4 Comments on The Gifts of Grief: Saying Goodbye to Lost Babies

  1. Beautiful post, Jody.

    When our alpha pregnancies ended there was no where to seek solace and no societal acknowledgement of our losses … which made an already painful time of heartbreak and sorrow even worse.

    I especially appreciated this thought: Grief is not about ‘getting over’ something, but about healing around it. Thank you for shining a light on a topic that makes many uncomfortable. it’s only in learning about the impact of these losses that we grow greater empathy and bigger hearts.

    • I am sorry to say that for me this is an extremely delicate issue and one i feel very ambivalent about. Jody, in your reply to Sophie in the comments to the next blogpost you claim to offer “the only organization in the world” (I am sorry to say that i found this claim really a bit too much in itself) to offer support to women/people childless-by-circumstance (as opposed to childless through medically diagnosed infertility, i read it. Is that not right?).
      Now in this blogpost you stress the fact that there is little support for those who have lost children through miscarriage, early term loss or when very young. That is right and it’s great that initiatives like “Saying goodbye”-services are slowly getting started. I don’t mean to demean the fact that there is a lot of grief out there with these people and it needs some sort of answer/a way for society to deal with it.
      All of that means that there is not much, but at least SOME support for those who have lost children through miscarriage.
      BUT my personal feeling is that for those of us purely childless by circumstance, we are once again excluded. I have never experienced how it feels to be pregnant. I mourn the loss of the opportunity to be impregnated by the man I loved with his child. I have been through months and years of TTC and had to deal with my hopes and dreams crashing down on me month by month by month. Moreover I have to deal with idiot comments like “oh well you started too late” or people suggesting that i didn’t go “all the way” (whatever that means: sperm bank, egg donor, becoming a sngle mom, as if that was easy and great fun).
      One really big issue is that I feel excluded from society. Every person who once had sex at the right moment in time to conceive and carry a baby feels entitled to voice an opinion about children or young people while I have been a youth work expert for 15 years and sometimes am indirectly or even bluntly made to understand that I am not really supposed to voice any kind of opinion about children/youngsters since I dont’ have an on my own.
      Now there are opportunities to recognize and work through grief for those who have lost children through miscarriage or early term loss etc. AND I AM ONCE MORE NOT INCLUDED. It’s not a child I lost at a very early stage I am mourning. In society’s eyes, there is ABSOLUTELY NOTHING there i could mourn. Nothing but my dreams and ideas. That is not recognized at ALL. When my grief is so huge.

      • Dear Elena

        The unrecognised nature of your loss absolutely sucks, as does the lack of status that you, and all of us childless women have, as adult females in our culture.
        It must be particularly galling to have your insight, knowledge and compassion deemed ‘second best’ to, as you say “every person who once had sex at the right momemnt in time to conceive and carry a baby’.

        One of the aims of Gateway Women is to bring our unseen losses out into the open, so that we can both mourn it for ourselves, and have our right to grieve acknowledged in the culture.

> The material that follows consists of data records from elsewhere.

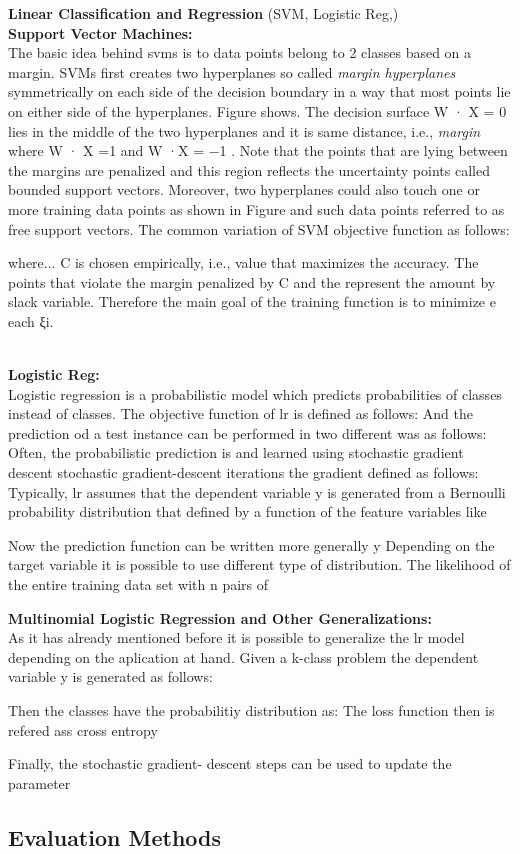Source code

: \textbf{Linear Classification and Regression} (SVM, Logistic Reg,)\\
\textbf{Support Vector Machines:}\\
The basic idea behind svms is to data points belong to 2 classes based on a margin. SVMs first creates two hyperplanes so called \textit{margin hyperplanes} symmetrically on each side of the decision boundary in a way that most points lie on either side of the hyperplanes. Figure shows. 
The decision surface W · X = 0 lies in the middle of the two hyperplanes and it is same distance, i.e., \textit{margin} where W · X =1 and W ·X = −1 . Note that the points that are lying between the margins are penalized and this region reflects the uncertainty points called bounded support vectors. Moreover, two hyperplanes could also touch one or more training data points as shown in Figure and such data points referred to as free support vectors.
The common variation of SVM objective function as follows:

where...
C is chosen empirically, i.e.,  value that maximizes the accuracy. The points that violate the margin penalized by C and the represent the amount by slack variable. Therefore the main goal of the training function is to minimize  e each ξi. 


\\
\textbf{Logistic Reg:}\\
Logistic regression is a probabilistic model which predicts probabilities of classes instead of classes.
The objective function of lr is defined as follows:
And the prediction od a test instance can be performed in two different was as follows:
Often, the probabilistic prediction is and  learned using stochastic gradient descent
stochastic gradient-descent iterations the gradient defined as follows:
Typically, lr assumes that the dependent variable y is generated from a Bernoulli probability distribution that defined by a function of the feature variables like 

Now the prediction function can be written more generally y
Depending on the target variable it is possible to use different type of distribution.
The likelihood of the entire training data set with n pairs of

\textbf{Multinomial Logistic Regression and Other Generalizations:}\\
As it has already mentioned before it is possible to generalize the lr model depending on the aplication at hand. Given a k-class problem the dependent variable y is generated as follows:

Then the classes have the probabilitiy distribution as:
The loss function then is
refered ass cross entropy

Finally, the stochastic gradient- descent steps can be used to update the parameter


\subsection{Evaluation Methods}


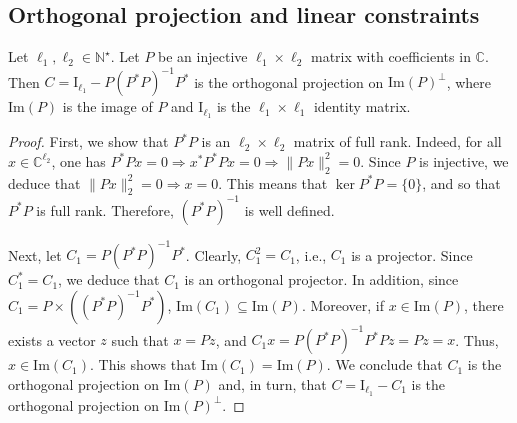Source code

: \subsection{Orthogonal projection and linear constraints}
\label{sec:constraints}
\begin{lemma}
    \label{lem:ortho}
    Let $\ell_1, \ell_2 \in \mathbb N^\star$. Let $P$ be an injective $\ell_1 \times \ell_2$ matrix with coefficients in $\mathbb C$. Then
    $C = \mathrm{I}_{\ell_1} - P(P^\ast P)^{-1}P^\ast$ is the orthogonal projection on $\mathrm{Im}(P)^\perp$, where $\mathrm{Im}(P)$ is the image  of $P$ and $\mathrm{I}_{\ell_1}$ is the $\ell_1\times \ell_1$ identity matrix.
\end{lemma}
\begin{proof}
First, we show that $P^\ast P$ is an $\ell_2 \times \ell_2$ matrix of full rank. Indeed, for all $x\in \mathbb C^{\ell_2}$, one has $P^\ast P x = 0 \Rightarrow x^\ast P^\ast P x = 0 \Rightarrow \|Px\|_2^2 = 0$. Since $P$ is injective, we deduce that $\|Px\|_2^2 = 0 \Rightarrow x = 0$. This means that $\ker P^\ast P = \{0\}$, and so that $P^\ast P$ is full rank. Therefore, $(P^\ast P)^{-1}$ is well defined.

Next, let $C_1 = P(P^\ast P)^{-1}P^\ast$. Clearly, $C_1^2 = C_1$, i.e., $C_1$ is a projector. Since $C_1^\ast = C_1$, we deduce that $C_1$ is an orthogonal projector.
 In addition, since $C_1 = P\times ((P^\ast P)^{-1}P^\ast)$, $\mathrm{Im}(C_1) \subseteq \mathrm{Im}(P)$. Moreover, if $x \in \mathrm{Im}(P)$, there exists a vector $ z$ such that $x = Pz$, and $C_1x = P(P^\ast P)^{-1}P^\ast Pz = Pz =x$. Thus, $x \in \mathrm{Im}(C_1)$. This shows that $\mathrm{Im}(C_1) = \mathrm{Im}(P)$. We conclude that $C_1$ is the orthogonal projection on $\mathrm{Im}(P)$ and, in turn, that $C = \mathrm{I}_{\ell_1} - C_1$ is the orthogonal projection on $\mathrm{Im}(P)^\perp$.
\end{proof}

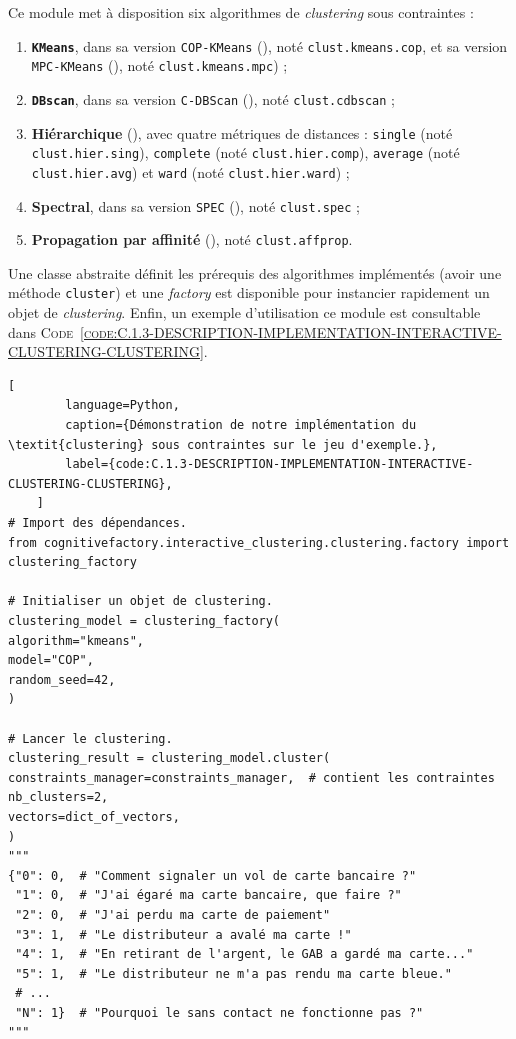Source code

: 	Ce module met à disposition six algorithmes de \textit{clustering} sous contraintes :
	\begin{enumerate}
		\item \textbf{\texttt{KMeans}}, dans sa version \texttt{COP-KMeans} (\cite{wagstaff-etal:2001:constrained-kmeans-clustering}), noté \texttt{clust.kmeans.cop}, et sa version \texttt{MPC-KMeans} (\cite{khan-etal:2012:multiple-parameter-based}), noté \texttt{clust.kmeans.mpc}) ;
		\item \textbf{\texttt{DBscan}}, dans sa version \texttt{C-DBScan} (\cite{ruiz-etal:2010:densitybased-semisupervised-clustering}), noté \texttt{clust.cdbscan} ;
		\item \textbf{Hiérarchique} (\cite{davidson-ravi:2005:agglomerative-hierarchical-clustering}), avec quatre métriques de distances : \texttt{single} (noté \texttt{clust.hier.sing}), \texttt{complete} (noté \texttt{clust.hier.comp}), \texttt{average} (noté \texttt{clust.hier.avg}) et \texttt{ward} (noté \texttt{clust.hier.ward}) ;
		\item \textbf{Spectral}, dans sa version \texttt{SPEC} (\cite{kamvar-etal:2003:spectral-learning}), noté \texttt{clust.spec} ;
		\item \textbf{Propagation par affinité} (\cite{givoni-frey:2009:semisupervised-affinity-propagation}), noté \texttt{clust.affprop}.
	\end{enumerate}
	
	Une classe abstraite définit les prérequis des algorithmes implémentés (avoir une méthode \texttt{cluster}) et une \textit{factory} est disponible pour instancier rapidement un objet de \textit{clustering}.
	Enfin, un exemple d'utilisation ce module est consultable dans \textsc{Code~\ref{code:C.1.3-DESCRIPTION-IMPLEMENTATION-INTERACTIVE-CLUSTERING-CLUSTERING}}.
	
	
	\begin{lstlisting}[
		language=Python,
		caption={Démonstration de notre implémentation du \textit{clustering} sous contraintes sur le jeu d'exemple.},
		label={code:C.1.3-DESCRIPTION-IMPLEMENTATION-INTERACTIVE-CLUSTERING-CLUSTERING},
	]
# Import des dépendances.
from cognitivefactory.interactive_clustering.clustering.factory import clustering_factory

# Initialiser un objet de clustering.
clustering_model = clustering_factory(
algorithm="kmeans",
model="COP",
random_seed=42,
)

# Lancer le clustering.
clustering_result = clustering_model.cluster(
constraints_manager=constraints_manager,  # contient les contraintes
nb_clusters=2,
vectors=dict_of_vectors,
)
"""
{"0": 0,  # "Comment signaler un vol de carte bancaire ?"
 "1": 0,  # "J'ai égaré ma carte bancaire, que faire ?"
 "2": 0,  # "J'ai perdu ma carte de paiement"
 "3": 1,  # "Le distributeur a avalé ma carte !"
 "4": 1,  # "En retirant de l'argent, le GAB a gardé ma carte..."
 "5": 1,  # "Le distributeur ne m'a pas rendu ma carte bleue."
 # ...
 "N": 1}  # "Pourquoi le sans contact ne fonctionne pas ?"
"""
	\end{lstlisting}
	
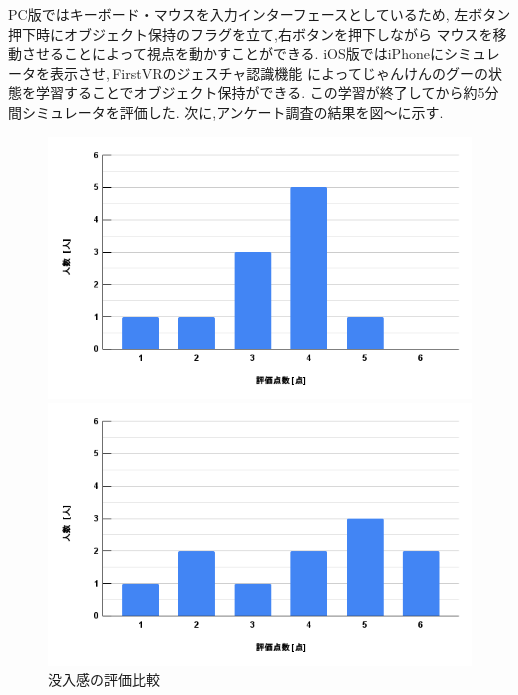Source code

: \documentclass{ltjsreport}
\begin{document}
		PC版ではキーボード・マウスを入力インターフェースとしているため,
		左ボタン押下時にオブジェクト保持のフラグを立て,右ボタンを押下しながら
		マウスを移動させることによって視点を動かすことができる.
		iOS版ではiPhoneにシミュレータを表示させ,\,FirstVRのジェスチャ認識機能
		によってじゃんけんのグーの状態を学習することでオブジェクト保持ができる.
		この学習が終了してから約5分間シミュレータを評価した.
\clearpage
		次に,アンケート調査の結果を図～に示す.

		\begin{figure}[H]
		\centering
		\begin{minipage}{0.45\columnwidth}
		\centering
		\includegraphics[width = \columnwidth]{../figs/PC-1.png}
		\end{minipage}
		\hspace{0.04\columnwidth}
		\begin{minipage}{0.45\columnwidth}
		\centering
		\includegraphics[width = \columnwidth]{../figs/iOS-1.png}
		\end{minipage}
		\caption{没入感の評価比較}
		\label{fig:botunyu}
		\end{figure}
		\vspace{-15pt}
		
\end{document}
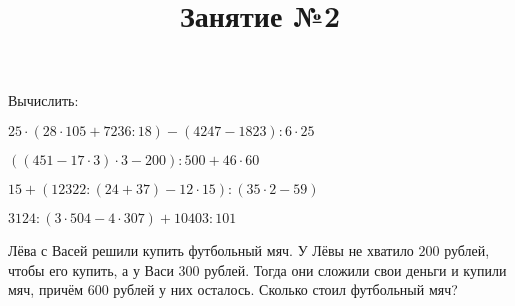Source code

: \begin{listofex}
	\item Вычислить:
	\begin{enumcols}[itemcolumns=2]
		\item \( 25\cdot(28\cdot105+7236:18)-(4247-1823):6\cdot25 \)
		\item \( ((451-17\cdot3)\cdot3-200):500+46\cdot60 \)
		\item \( 15+(12322:(24+37)-12\cdot15):(35\cdot2-59) \)
		\item \( 3124:(3\cdot504-4\cdot307)+10403:101 \)
	\end{enumcols}
	\item Лёва с Васей решили купить футбольный мяч. У Лёвы не хватило \( 200 \) рублей, чтобы его
	купить, а у Васи \( 300 \) рублей. Тогда они сложили свои деньги и купили мяч,
	причём \( 600 \) рублей у них осталось. Сколько стоил футбольный мяч?
\end{listofex}
\newpage
\title{Занятие №2}
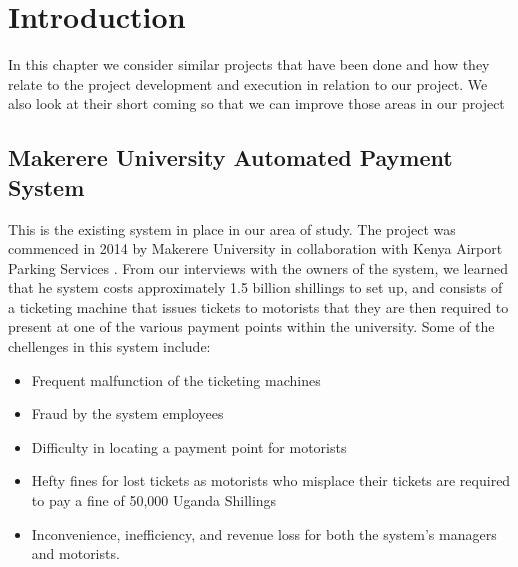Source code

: \section{Introduction}
In this chapter we consider similar projects that have been done and how they relate to the project development and execution in relation to our project. We also look at their short coming so that we can improve those areas in our project

\subsection{Makerere University Automated Payment System}
This is the existing system in place in our area of study. The project was commenced in 2014 by Makerere University in collaboration with Kenya Airport Parking Services . From our interviews with the owners of the system, we learned that he system costs approximately 1.5 billion shillings to set up, and consists of a ticketing machine that issues tickets to motorists that they are then required to present at one of the various payment points within the university. Some of the chellenges in this system include:
\begin{itemize}
    \item Frequent malfunction of the ticketing machines
    \item Fraud by the system employees
    \item Difficulty in locating a payment point for motorists
    \item Hefty fines for lost tickets as motorists who misplace their tickets are required to pay a fine of 50,000 Uganda Shillings
    \item Inconvenience, inefficiency, and revenue loss for both the system’s managers and motorists.
\end{itemize}

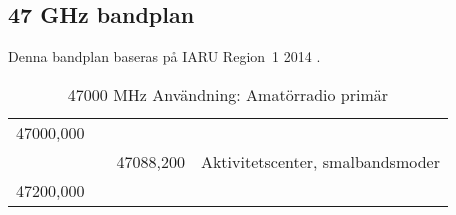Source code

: \subsection{47 GHz bandplan}
\label{47GHzbandplan}
Denna bandplan baseras på IARU Region~1 2014 \cite{IARU1}.

\setlongtables
\begin{longtable}{llll}
\caption{47000 MHz Användning: Amatörradio primär} \\
47000,000 & & & \\
          & & 47088,200 & Aktivitetscenter, smalbandsmoder \\
47200,000 & & & \\
\end{longtable}

\twocolumn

        Your opinion matters to me, thank you for commenting.
        With a hug
        Jody x

        PS: And yes, as far as I know (and I would be happy to be wrong), Gateway Women is currently the only place offering groups and workshops for women who are childless by circumstance (which includes those who never conceived). Any sister organisations or websites that I know of are listed on the blogroll on the website. If anyone knows of any individual or group not mentioned on the blogroll, please let me know as I would love to hold hands across the world with everyone working to make the world a fairer, kinder and more compassionate place for childless women).